Scientists remain hopeful that one day, music could help patients suffering from the ravaging effects of Alzheimer’s disease.
Researchers have found that playing meaningful music may alleviate anxiety associated with dementia. The study was published in The Journal of Prevention of Alzheimer’s Disease.
Scientists at the University of Utah Health studied how music affected Alzheimer patients. They found that “personally meaningful” music turned on certain regions of the brains untouched by the disease. Dr. Norman Foster, the study’s lead author, called music “an alternative route for communicating with patients.” He serves as the Director of the Center for Alzheimer’s Care at the University of Health.
Amazingly, the areas of the brain responsible for processing music are unaffected by Alzheimer’s. “Surprisingly, this region also remains an island of remembrance that is spared from the ravages of Alzheimer’s disease,” the researchers stated.
Researchers examined 17 patients with Alzheimer’s disease. Over a course of three weeks, they worked with caregivers to help each patient select music they fondly remembered. Scientists then loaded the music onto a portable media player, teaching caregivers how to use it. Using a functional MRI, researchers then scanned the patients’ brains. They compared parts of the brain that lit up when recognizable 20-second segments of music were played versus silence. Researchers then played eight clips of music, then the same clips in reverse, and finally, eight blocks of silence.
Researchers found that listening to meaningful songs activated different areas of the brain. Specifically, the visual network, the executive network, the salience network, and the cerebellar and corticocerebellar network pairs all showed significantly higher functional connectivity.
Speaking on the results, Jace King, a graduate student in the Brain Network Lab – and the study’s first author – said,
“When you put headphones on dementia patients and play familiar music, they come alive. Music is like an anchor, grounding the patient back in reality.”
Dr. Foster wrote,
“This is objective evidence from brain imaging that shows personally meaningful music is an alternative route for communicating with patients who have Alzheimer’s disease.
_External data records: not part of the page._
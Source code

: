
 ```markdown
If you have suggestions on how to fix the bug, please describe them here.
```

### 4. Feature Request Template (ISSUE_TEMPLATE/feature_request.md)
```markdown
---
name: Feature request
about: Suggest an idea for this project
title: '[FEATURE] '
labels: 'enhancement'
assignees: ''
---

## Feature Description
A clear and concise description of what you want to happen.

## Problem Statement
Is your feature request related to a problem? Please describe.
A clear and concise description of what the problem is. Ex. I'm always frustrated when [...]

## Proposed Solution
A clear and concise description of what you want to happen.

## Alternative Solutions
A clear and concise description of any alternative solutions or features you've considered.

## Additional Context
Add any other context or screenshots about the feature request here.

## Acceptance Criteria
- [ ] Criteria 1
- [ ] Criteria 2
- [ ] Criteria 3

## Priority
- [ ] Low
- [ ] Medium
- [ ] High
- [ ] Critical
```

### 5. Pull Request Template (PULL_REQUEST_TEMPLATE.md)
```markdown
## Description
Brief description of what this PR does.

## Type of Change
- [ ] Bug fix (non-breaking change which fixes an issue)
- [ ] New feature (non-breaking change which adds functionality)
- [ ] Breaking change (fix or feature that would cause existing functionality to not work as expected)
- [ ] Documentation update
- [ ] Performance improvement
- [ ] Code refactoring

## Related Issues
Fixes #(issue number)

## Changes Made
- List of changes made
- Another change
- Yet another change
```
Language and visual memory pathways are damaged early as the disease progresses, but personalized music programs can activate the brain, especially for patients who are losing contact with their environment.”
Scientists, however, remain cautiously optimistic about the results. They noted that each patient only had one functional MRI imaging session.
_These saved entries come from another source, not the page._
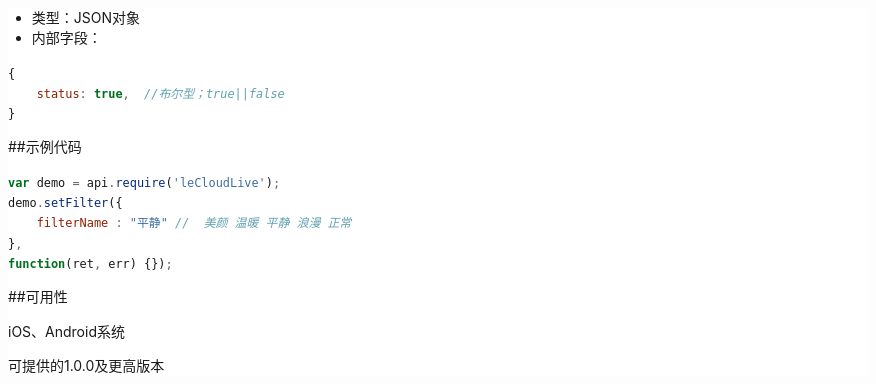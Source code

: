 - 类型：JSON对象
- 内部字段：

```js
{
	status: true,  //布尔型；true||false
}
```


##示例代码

```js
var demo = api.require('leCloudLive');
demo.setFilter({
    filterName : "平静" //  美颜 温暖 平静 浪漫 正常
},
function(ret, err) {});
```

##可用性

iOS、Android系统

可提供的1.0.0及更高版本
Several questions also remain unanswered. For example, it’s unclear whether the effects produced were only temporary. In addition, researchers still don’t know whether or areas of the damaged brain – memory or mood, for example – are enhanced by the changes in neural activation and connectivity for the long term.
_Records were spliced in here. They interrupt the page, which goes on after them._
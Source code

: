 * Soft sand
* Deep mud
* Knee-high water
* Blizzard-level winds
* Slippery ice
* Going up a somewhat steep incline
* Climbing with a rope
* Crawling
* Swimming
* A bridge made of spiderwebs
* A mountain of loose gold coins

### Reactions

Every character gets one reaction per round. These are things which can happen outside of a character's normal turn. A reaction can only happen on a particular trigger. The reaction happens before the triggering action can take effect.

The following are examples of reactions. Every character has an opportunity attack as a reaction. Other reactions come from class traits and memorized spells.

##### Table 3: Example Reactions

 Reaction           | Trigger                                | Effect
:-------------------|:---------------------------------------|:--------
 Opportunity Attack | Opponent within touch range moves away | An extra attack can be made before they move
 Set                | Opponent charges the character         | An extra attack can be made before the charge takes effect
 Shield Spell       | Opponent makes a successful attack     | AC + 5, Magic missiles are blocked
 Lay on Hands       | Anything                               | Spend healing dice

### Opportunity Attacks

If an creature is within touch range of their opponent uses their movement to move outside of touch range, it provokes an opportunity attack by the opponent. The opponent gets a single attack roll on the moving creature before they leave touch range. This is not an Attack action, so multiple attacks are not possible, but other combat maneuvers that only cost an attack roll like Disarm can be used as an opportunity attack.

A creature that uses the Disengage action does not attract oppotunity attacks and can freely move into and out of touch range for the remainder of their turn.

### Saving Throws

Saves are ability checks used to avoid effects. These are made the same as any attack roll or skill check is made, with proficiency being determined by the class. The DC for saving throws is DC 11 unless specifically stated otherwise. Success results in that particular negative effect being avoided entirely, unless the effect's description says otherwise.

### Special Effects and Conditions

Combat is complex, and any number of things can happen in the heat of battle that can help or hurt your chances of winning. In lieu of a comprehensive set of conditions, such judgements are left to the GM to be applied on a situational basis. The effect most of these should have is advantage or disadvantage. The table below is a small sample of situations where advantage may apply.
The study’s authors, however, hope that music could ultimately help delay the decline associated with Alzheimer’s. Dr. Jeff Anderson, the study’s co-author, wrote,
“In our society, the diagnoses of dementia are snowballing and are taxing resources to the max. No one says playing music will be a cure for Alzheimer’s disease, but it might make the symptoms more manageable, decrease the cost of care and improve a patient’s quality of life.”